- _WHAT THE EXERCISE ASKS_
The word "channel" occurs in some of the lines below; copy each of those lines.

************

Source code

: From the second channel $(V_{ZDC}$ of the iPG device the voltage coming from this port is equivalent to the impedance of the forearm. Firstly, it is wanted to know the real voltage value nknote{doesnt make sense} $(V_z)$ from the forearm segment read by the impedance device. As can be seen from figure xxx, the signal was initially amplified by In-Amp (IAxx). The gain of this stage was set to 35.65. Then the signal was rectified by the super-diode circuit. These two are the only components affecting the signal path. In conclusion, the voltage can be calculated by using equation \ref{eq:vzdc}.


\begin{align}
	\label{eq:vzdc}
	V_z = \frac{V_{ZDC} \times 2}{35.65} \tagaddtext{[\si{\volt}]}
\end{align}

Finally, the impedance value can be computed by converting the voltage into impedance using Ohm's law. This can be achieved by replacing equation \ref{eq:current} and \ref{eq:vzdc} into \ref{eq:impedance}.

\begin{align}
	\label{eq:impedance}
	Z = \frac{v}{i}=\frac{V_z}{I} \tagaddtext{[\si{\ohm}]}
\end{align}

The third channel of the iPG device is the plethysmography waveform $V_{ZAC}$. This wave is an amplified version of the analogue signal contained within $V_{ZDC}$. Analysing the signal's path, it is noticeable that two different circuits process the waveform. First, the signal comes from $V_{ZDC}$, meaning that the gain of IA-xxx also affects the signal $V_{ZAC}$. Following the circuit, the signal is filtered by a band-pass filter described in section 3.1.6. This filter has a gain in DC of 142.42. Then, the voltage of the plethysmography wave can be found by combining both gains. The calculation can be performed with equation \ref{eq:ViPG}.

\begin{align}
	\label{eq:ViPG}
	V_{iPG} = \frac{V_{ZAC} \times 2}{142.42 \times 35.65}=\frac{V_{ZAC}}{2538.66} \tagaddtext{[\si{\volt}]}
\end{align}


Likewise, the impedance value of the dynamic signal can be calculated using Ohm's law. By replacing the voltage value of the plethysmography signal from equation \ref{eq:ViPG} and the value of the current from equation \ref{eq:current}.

************

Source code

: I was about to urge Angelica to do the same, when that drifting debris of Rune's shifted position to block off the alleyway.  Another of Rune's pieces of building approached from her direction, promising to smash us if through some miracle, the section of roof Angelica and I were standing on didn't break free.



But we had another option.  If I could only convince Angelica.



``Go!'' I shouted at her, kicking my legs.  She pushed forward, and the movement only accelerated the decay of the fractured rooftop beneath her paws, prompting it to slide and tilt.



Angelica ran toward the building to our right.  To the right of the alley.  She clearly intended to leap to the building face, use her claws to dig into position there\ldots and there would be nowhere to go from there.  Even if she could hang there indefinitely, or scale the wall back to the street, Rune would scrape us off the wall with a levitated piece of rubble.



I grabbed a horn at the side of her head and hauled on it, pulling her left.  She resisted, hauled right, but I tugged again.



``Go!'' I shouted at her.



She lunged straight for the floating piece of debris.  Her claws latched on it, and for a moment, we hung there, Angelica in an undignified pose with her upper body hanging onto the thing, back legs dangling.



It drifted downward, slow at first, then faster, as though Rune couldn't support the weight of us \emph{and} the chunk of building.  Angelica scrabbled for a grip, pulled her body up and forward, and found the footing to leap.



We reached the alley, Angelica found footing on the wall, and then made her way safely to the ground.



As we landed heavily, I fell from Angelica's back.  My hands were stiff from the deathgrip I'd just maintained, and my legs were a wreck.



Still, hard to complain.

************

- _RESPONSE TO THIS TASK_
: From the second channel $(V_{ZDC}$ of the iPG device the voltage coming from this port is equivalent to the impedance of the forearm. Firstly, it is wanted to know the real voltage value nknote{doesnt make sense} $(V_z)$ from the forearm segment read by the impedance device. As can be seen from figure xxx, the signal was initially amplified by In-Amp (IAxx). The gain of this stage was set to 35.65. Then the signal was rectified by the super-diode circuit. These two are the only components affecting the signal path. In conclusion, the voltage can be calculated by using equation \ref{eq:vzdc}.
The third channel of the iPG device is the plethysmography waveform $V_{ZAC}$. This wave is an amplified version of the analogue signal contained within $V_{ZDC}$. Analysing the signal's path, it is noticeable that two different circuits process the waveform. First, the signal comes from $V_{ZDC}$, meaning that the gain of IA-xxx also affects the signal $V_{ZAC}$. Following the circuit, the signal is filtered by a band-pass filter described in section 3.1.6. This filter has a gain in DC of 142.42. Then, the voltage of the plethysmography wave can be found by combining both gains. The calculation can be performed with equation \ref{eq:ViPG}.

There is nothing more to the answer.